● YOUR GOAL: Below are the records. State how many of their lines contain "above", with nothing else.

◇ ◇ ◇

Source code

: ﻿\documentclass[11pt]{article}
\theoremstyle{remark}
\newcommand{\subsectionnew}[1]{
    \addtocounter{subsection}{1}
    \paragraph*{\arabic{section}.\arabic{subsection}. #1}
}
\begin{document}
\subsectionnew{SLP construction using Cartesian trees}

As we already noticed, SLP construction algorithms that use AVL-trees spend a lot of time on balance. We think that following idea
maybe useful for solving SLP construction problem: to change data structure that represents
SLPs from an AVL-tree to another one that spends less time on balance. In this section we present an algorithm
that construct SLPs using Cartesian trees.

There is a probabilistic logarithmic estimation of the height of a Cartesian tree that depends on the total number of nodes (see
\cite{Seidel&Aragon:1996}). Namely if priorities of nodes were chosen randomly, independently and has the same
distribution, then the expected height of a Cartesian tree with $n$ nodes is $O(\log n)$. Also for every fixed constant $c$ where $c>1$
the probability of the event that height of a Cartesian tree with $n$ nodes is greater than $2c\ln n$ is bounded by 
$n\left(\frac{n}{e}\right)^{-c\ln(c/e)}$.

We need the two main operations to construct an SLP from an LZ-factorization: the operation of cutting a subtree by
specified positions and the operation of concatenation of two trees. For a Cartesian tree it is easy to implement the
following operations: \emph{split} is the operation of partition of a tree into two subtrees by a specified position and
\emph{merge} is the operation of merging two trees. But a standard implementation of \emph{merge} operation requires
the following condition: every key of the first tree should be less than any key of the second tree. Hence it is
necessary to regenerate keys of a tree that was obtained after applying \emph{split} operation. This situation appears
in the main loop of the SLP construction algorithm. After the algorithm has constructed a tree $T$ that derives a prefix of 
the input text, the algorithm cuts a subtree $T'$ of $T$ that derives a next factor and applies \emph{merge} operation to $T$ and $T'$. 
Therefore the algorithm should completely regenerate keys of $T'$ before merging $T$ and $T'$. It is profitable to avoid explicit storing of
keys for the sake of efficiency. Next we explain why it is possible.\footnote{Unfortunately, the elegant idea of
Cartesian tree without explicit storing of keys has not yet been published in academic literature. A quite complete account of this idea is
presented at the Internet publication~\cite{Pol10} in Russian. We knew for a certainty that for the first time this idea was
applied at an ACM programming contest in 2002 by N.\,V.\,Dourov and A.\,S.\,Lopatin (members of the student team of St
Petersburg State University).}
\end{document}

◇ ◇ ◇

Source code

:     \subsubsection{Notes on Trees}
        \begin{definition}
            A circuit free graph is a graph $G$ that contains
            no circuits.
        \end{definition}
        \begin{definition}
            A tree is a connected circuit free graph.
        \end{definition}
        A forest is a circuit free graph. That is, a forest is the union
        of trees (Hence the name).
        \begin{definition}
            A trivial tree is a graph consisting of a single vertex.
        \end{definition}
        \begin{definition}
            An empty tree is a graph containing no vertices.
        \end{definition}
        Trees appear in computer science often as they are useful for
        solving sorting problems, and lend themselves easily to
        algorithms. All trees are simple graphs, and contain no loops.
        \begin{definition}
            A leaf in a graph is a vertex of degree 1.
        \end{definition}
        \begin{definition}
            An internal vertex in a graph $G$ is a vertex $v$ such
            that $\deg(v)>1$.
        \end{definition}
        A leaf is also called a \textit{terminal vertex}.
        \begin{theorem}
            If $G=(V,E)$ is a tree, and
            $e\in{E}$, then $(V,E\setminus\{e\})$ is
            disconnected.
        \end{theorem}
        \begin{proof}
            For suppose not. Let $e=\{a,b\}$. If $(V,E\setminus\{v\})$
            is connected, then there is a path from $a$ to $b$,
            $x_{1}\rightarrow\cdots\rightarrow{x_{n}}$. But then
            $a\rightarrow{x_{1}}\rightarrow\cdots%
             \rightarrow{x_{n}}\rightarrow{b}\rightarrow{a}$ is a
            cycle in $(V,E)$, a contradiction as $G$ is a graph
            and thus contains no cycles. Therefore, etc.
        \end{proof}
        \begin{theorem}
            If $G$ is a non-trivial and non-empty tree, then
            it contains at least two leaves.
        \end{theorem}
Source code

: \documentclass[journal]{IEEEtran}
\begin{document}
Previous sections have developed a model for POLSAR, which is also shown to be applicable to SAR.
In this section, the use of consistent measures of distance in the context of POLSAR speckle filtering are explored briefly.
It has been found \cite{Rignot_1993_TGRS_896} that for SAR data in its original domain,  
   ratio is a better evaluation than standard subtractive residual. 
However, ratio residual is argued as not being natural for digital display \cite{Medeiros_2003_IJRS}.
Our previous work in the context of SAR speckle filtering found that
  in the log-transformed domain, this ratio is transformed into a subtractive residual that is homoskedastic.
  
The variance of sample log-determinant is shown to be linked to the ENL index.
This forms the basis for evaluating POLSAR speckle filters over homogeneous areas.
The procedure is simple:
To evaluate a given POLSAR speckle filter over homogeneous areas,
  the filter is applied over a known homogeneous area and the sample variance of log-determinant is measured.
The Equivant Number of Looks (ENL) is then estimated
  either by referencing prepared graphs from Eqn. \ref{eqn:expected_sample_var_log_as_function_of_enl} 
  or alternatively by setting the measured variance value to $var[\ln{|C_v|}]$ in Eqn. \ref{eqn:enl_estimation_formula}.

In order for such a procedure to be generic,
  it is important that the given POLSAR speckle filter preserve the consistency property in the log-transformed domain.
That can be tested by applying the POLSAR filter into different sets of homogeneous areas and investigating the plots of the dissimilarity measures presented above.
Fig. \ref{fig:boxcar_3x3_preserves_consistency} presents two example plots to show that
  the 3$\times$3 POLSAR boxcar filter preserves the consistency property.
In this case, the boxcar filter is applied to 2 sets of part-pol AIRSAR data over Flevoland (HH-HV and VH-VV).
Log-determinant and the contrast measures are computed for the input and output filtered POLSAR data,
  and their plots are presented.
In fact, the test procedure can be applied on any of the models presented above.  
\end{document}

◇ ◇ ◇

● TASK RESULT: 2